A single USB port is installed on the Frontier. It also has a simple but adequate sound system with an AM/FM radio, CD player and four speakers.
Safety tech isn’t one of the Frontier’s strong points, either. It has cruise control, front and side airbags, a tire-pressure monitoring system, and a rearview camera—and that’s about it. Buyers will pay more for optional rear parking sensors. It offers absolutely no active safety features, such as the driver-assistance tech that is much-touted in the standard Toyota Safety Sense P package on the Tacoma or the Ford Ranger’s pre-collision system and automatic emergency braking.
Why Android Auto compatibility should be an option on the Nissan Frontier
It’s not lost on Nissan that some Frontier buyers want a more stripped-down, cheaper truck. The updates that have become popular and even expected in the past few years don’t matter to these buyers. We understand that, too, because sometimes a basic truck is all you need. It’s clear that the old-school approach, combined with the truck’s reliability, helps to maintain the Frontier’s decent sales ranking.

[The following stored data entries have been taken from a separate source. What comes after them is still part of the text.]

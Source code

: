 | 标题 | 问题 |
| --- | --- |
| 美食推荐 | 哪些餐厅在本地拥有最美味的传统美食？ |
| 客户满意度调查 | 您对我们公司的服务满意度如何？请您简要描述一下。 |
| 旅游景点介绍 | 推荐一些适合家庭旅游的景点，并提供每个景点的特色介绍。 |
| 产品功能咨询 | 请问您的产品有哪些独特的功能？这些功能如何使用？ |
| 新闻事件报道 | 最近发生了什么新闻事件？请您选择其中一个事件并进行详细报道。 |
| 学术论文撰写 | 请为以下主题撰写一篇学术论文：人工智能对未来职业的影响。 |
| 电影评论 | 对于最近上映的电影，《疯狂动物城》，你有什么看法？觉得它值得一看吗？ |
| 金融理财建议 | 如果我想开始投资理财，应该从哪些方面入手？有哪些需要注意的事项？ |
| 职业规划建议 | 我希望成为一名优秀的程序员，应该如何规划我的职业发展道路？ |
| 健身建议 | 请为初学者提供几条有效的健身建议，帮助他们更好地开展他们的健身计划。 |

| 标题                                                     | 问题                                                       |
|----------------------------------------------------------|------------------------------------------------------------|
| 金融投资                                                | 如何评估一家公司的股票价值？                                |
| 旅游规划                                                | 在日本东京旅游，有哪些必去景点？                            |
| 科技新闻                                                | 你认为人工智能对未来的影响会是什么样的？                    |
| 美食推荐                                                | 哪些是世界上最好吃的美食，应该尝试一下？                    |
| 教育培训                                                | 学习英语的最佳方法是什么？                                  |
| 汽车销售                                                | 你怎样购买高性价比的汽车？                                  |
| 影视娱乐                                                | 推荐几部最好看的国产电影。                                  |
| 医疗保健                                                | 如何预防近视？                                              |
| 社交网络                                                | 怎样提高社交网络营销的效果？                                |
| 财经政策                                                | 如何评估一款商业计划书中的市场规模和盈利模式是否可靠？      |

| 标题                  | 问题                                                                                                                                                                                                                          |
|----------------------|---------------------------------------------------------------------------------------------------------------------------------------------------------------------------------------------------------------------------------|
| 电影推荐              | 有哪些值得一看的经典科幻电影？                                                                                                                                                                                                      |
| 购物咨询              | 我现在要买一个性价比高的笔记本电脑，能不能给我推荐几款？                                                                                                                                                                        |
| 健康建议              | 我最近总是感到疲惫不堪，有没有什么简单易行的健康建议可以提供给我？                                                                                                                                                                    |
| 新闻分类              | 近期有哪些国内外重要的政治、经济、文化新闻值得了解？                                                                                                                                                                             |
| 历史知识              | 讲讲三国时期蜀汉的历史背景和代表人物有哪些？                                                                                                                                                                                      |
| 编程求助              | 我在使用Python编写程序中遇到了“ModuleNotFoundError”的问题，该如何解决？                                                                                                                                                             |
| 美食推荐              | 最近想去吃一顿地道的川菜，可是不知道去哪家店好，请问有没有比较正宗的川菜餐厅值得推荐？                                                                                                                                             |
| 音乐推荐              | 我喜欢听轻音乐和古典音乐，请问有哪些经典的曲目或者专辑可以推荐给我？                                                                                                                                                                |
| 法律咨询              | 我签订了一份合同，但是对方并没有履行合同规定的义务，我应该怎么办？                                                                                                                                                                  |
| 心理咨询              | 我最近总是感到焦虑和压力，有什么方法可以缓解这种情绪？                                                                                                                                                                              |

But, as of this year, the Frontier’s full-size sibling the Titan comes standard with Android Auto in addition to other contemporary tech features. Other vehicles in Nissan’s lineup, such as the Leaf and the Rogue also have it. It seems high time for the smaller truck to have Android Auto and Apple CarPlay compatibility as options at least. For smartphone users who happen to drive trucks, NissanConnect may not be flexible enough meet their needs.
There’s a lot to be said for having smartphone compatibility in the Nissan Frontier. Even Toyota has recently given in and made Android Auto an option on the 2020 Tacoma. That makes the Frontier the last holdout in the mid-size pickup segment, and it’s becoming harder to understand why this is so.
Where everything else about the Frontier is concerned, it could remain the rugged, uncomplicated pickup that it’s been since 2005. But adding options for Android Auto and Apple CarPlay compatibility (and a few contemporary safety features while we’re at it) would freshen up the aging Frontier. Who knows? It might even bring a few more Frontier fans into the fold as well.